BACKGROUND: The real-world survival outcomes and prognostic factors among patients receiving first-line targeted therapy for advanced renal cell carcinoma (aRCC) are not well known. PATIENTS AND METHODS: Adult patients diagnosed with RCC and treated with first-line targeted therapy were identified from the Surveillance, Epidemiology, and End Results-Medicare database (January 1, 1993 to December 31, 2012). The patients were grouped into early (2006-2009) or late (2010-2012) targeted therapy era cohorts by the year of the first-line targeted therapy initiation.

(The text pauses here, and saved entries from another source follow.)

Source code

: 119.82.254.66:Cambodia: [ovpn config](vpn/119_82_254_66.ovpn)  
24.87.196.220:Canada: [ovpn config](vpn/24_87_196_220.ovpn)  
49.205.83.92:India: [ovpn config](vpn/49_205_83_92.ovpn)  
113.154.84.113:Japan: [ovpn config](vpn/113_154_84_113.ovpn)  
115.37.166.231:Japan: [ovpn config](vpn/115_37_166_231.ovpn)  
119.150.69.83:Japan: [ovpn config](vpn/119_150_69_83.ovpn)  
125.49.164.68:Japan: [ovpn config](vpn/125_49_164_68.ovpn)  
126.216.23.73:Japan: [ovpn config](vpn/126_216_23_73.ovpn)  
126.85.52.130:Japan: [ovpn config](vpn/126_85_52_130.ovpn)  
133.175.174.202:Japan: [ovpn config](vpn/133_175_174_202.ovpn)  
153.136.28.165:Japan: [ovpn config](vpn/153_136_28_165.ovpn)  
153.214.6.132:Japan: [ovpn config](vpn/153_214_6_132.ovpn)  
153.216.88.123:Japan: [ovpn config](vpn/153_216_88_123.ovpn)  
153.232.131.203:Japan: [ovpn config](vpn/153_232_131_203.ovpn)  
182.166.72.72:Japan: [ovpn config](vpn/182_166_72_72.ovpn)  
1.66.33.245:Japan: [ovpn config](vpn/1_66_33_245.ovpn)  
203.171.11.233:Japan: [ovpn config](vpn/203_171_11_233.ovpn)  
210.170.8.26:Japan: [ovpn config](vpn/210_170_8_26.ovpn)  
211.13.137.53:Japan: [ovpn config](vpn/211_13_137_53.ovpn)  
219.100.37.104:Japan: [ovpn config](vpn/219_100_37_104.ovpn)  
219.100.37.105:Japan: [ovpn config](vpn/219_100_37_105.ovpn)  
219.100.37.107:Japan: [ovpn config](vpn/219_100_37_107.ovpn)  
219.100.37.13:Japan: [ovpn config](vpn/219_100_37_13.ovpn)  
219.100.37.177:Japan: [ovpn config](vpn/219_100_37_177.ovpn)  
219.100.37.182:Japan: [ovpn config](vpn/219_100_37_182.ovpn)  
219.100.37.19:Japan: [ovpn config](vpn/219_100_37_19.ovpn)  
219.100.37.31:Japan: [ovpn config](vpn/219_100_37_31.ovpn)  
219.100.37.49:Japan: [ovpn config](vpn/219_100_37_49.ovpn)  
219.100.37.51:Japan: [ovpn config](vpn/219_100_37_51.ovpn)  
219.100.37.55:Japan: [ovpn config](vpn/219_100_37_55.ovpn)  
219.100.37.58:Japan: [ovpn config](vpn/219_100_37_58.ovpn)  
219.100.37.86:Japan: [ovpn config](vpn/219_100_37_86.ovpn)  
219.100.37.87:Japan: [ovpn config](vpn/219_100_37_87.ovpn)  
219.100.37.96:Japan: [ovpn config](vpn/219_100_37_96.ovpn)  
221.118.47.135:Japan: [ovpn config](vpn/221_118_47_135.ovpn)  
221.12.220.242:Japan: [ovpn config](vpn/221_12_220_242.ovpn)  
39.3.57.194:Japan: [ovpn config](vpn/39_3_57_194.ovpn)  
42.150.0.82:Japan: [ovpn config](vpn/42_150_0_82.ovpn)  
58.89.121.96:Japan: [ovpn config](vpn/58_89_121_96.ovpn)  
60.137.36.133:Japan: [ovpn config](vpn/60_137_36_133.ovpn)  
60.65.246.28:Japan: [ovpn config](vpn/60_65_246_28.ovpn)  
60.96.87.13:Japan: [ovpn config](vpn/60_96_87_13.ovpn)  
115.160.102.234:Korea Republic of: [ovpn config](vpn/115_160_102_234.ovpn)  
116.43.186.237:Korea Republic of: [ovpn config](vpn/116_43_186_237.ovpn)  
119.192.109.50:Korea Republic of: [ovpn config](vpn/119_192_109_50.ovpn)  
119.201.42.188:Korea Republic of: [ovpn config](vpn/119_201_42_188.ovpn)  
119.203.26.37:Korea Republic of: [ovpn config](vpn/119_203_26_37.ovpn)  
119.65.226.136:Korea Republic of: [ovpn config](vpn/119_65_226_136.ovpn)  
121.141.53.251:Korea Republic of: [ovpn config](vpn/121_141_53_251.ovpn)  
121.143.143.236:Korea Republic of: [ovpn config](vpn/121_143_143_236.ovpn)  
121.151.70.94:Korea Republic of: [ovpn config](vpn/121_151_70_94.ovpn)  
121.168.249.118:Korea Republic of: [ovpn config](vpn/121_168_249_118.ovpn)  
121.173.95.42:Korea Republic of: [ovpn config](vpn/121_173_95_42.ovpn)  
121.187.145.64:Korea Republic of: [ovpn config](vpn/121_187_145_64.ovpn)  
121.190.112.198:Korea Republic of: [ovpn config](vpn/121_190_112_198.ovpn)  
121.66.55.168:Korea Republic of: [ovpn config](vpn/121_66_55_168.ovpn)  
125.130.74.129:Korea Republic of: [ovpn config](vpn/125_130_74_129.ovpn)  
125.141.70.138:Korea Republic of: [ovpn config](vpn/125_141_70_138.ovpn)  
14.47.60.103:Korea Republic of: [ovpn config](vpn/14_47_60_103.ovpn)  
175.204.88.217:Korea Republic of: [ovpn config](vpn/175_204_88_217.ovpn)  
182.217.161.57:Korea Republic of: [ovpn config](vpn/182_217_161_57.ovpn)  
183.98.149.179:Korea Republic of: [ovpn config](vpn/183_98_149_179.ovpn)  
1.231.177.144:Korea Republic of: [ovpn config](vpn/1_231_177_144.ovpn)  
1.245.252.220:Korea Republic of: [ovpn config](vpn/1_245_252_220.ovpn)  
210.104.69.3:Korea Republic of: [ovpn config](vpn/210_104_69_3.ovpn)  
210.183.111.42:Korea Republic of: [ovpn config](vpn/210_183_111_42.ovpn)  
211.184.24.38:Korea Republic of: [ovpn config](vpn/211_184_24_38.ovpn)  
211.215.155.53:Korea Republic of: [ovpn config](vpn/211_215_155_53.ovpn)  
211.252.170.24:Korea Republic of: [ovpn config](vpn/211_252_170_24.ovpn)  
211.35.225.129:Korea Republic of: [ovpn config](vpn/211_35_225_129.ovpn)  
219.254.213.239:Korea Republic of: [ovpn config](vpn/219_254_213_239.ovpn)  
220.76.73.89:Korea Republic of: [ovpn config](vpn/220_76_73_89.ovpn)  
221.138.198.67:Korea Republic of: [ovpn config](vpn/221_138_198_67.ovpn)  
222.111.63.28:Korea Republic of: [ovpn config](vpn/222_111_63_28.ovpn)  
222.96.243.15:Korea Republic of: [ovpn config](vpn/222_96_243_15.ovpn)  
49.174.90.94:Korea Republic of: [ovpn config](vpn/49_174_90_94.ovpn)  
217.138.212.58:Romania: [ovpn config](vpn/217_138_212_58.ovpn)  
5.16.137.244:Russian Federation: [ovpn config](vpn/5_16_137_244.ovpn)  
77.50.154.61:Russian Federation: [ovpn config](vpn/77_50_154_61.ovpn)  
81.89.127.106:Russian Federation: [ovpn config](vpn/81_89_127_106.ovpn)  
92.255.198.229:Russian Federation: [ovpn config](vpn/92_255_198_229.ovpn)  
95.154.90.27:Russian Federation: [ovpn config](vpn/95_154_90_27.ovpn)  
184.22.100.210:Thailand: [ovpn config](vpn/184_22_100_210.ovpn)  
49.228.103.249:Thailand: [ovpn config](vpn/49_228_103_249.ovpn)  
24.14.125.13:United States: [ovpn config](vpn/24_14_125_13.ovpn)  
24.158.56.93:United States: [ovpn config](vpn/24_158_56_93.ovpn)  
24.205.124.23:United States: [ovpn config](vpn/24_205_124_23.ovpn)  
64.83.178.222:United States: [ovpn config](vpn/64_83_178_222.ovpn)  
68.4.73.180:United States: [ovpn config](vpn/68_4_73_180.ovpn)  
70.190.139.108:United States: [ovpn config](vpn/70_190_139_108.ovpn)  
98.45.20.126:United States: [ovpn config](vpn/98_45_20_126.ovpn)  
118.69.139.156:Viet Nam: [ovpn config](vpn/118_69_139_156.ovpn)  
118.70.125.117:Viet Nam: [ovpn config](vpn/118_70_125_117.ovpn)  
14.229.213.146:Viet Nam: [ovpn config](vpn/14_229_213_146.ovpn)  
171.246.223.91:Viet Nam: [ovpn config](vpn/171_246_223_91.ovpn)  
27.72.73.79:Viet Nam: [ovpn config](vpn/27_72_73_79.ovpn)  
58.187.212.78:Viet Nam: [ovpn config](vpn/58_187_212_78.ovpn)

Overall survival (OS) was measured from first-line targeted therapy initiation and compared between the 2 cohorts using Kaplan-Meier analyses. The prognostic factors for OS were assessed using a multivariable-adjusted Cox model. RESULTS: A total of 604 and 641 aRCC patients (mean age, 68 years; ∼60% male in both cohorts) initiated first-line targeted therapy during the early and late targeted therapy eras, respectively. OS was significantly longer in the late than in the early targeted therapy era. Higher tumor grades (hazard ratio [HR], 1.61; 95% confidence interval [CI], 1.31-2.00) and lung (HR, 1.27; 95% CI, 1.06-1.53), bone (HR, 1.37; 95% CI, 1.13-1.66), and liver (HR, 1.42; 95% CI, 1.10-1.84) metastases were associated with significantly shorter OS. Previous nephrectomy (HR, 0.55; 95% CI, 0.42-0.72) and pazopanib as first-line targeted therapy relative to sorafenib (HR, 0.56; 95% CI, 0.37-0.85) or sunitinib (HR, 0.65; 95% CI, 0.44-0.95) were associated with significantly longer OS. CONCLUSION: The results of these real-world analyses suggest progress in aRCC management and identified positive (nephrectomy, pazopanib vs. sunitinib or sorafenib) and negative (higher tumor grade and lung, bone, or liver metastasis) prognostic factors among patients receiving first-line targeted therapy.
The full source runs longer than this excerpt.